··· Records provided
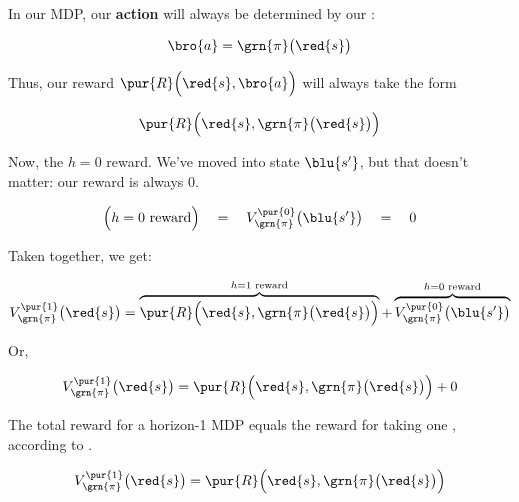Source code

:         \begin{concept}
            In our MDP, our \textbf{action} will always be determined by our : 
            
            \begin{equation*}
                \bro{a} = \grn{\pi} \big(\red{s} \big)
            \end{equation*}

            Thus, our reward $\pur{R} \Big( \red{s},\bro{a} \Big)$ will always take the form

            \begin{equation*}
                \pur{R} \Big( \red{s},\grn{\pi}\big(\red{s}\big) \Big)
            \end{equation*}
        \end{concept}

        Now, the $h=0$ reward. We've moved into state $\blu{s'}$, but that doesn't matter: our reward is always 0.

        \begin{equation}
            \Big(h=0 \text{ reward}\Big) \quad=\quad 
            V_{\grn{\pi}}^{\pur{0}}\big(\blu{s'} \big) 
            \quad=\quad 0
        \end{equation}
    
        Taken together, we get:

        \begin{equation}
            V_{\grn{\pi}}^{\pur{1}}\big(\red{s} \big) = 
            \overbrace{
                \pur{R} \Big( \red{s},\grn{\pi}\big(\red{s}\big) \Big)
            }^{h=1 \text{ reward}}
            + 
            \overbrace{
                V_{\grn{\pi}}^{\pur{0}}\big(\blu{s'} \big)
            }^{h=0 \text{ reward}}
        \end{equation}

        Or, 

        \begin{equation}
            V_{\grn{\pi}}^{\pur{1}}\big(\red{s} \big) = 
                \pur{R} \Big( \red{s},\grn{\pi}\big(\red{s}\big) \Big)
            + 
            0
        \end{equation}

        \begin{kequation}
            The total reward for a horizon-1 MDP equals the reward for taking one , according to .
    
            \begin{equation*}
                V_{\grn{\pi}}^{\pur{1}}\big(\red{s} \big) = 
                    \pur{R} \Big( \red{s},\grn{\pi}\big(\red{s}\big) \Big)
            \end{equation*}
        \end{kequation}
······
··· Records provided
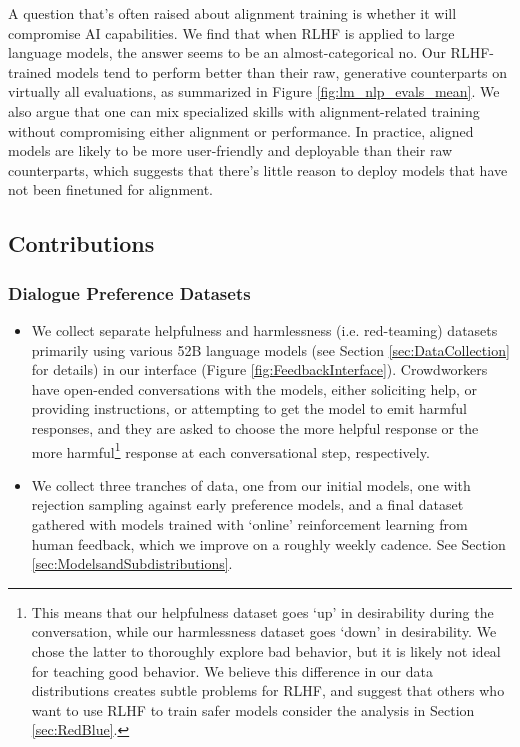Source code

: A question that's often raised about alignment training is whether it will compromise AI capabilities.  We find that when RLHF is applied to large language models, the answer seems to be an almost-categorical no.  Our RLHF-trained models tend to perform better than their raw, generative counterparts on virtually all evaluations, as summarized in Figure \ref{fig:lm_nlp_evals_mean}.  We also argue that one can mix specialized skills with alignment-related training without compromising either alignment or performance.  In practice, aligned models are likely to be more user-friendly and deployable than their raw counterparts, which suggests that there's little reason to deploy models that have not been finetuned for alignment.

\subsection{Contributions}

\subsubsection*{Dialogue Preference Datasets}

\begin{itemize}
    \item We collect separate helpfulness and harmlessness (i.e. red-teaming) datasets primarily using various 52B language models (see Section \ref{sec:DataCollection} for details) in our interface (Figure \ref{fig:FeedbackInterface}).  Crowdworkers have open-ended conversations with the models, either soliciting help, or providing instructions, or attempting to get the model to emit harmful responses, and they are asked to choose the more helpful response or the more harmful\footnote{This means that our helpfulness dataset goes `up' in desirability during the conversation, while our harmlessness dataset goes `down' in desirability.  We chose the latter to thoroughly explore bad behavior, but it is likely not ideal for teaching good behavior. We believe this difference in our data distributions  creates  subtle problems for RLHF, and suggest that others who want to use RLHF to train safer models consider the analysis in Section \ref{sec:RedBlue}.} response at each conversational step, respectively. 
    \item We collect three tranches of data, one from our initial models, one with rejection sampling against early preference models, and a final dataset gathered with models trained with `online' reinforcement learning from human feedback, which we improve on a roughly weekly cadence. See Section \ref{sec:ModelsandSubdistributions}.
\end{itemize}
······
··· Records provided
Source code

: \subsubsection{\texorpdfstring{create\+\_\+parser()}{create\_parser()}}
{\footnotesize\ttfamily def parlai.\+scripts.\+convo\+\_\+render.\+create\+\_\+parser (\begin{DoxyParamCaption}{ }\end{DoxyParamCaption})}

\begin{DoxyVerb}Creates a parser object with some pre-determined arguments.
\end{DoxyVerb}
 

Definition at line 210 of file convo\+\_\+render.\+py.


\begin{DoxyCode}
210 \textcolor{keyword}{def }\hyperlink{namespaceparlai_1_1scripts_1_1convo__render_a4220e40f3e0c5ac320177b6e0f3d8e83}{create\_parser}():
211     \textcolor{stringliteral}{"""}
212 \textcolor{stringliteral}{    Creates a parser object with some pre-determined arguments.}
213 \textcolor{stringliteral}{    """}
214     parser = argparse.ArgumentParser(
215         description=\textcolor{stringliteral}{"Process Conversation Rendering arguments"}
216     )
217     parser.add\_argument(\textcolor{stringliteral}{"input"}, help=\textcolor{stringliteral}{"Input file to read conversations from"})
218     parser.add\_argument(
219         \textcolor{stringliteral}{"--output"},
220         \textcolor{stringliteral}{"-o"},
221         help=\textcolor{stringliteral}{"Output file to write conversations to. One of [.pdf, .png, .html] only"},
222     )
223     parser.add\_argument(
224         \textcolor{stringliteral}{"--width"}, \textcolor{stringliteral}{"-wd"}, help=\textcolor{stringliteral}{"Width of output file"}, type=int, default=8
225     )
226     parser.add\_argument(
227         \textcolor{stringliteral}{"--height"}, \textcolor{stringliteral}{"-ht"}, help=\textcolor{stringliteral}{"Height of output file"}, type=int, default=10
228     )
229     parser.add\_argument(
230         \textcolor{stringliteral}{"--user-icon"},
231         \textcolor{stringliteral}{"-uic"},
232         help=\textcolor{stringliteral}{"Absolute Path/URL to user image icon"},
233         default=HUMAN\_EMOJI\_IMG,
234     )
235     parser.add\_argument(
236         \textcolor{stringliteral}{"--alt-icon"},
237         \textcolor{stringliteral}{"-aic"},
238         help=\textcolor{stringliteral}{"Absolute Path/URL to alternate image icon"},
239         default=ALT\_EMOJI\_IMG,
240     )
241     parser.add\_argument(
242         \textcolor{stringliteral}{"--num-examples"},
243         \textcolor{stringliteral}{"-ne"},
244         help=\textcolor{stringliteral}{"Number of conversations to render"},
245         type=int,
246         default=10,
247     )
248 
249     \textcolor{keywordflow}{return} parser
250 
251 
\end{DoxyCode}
······
* To do: Search the entries above for the string "object". Copy each line in which it appears.

* Result of this task:
\begin{DoxyVerb}Creates a parser object with some pre-determined arguments.
212 \textcolor{stringliteral}{    Creates a parser object with some pre-determined arguments.}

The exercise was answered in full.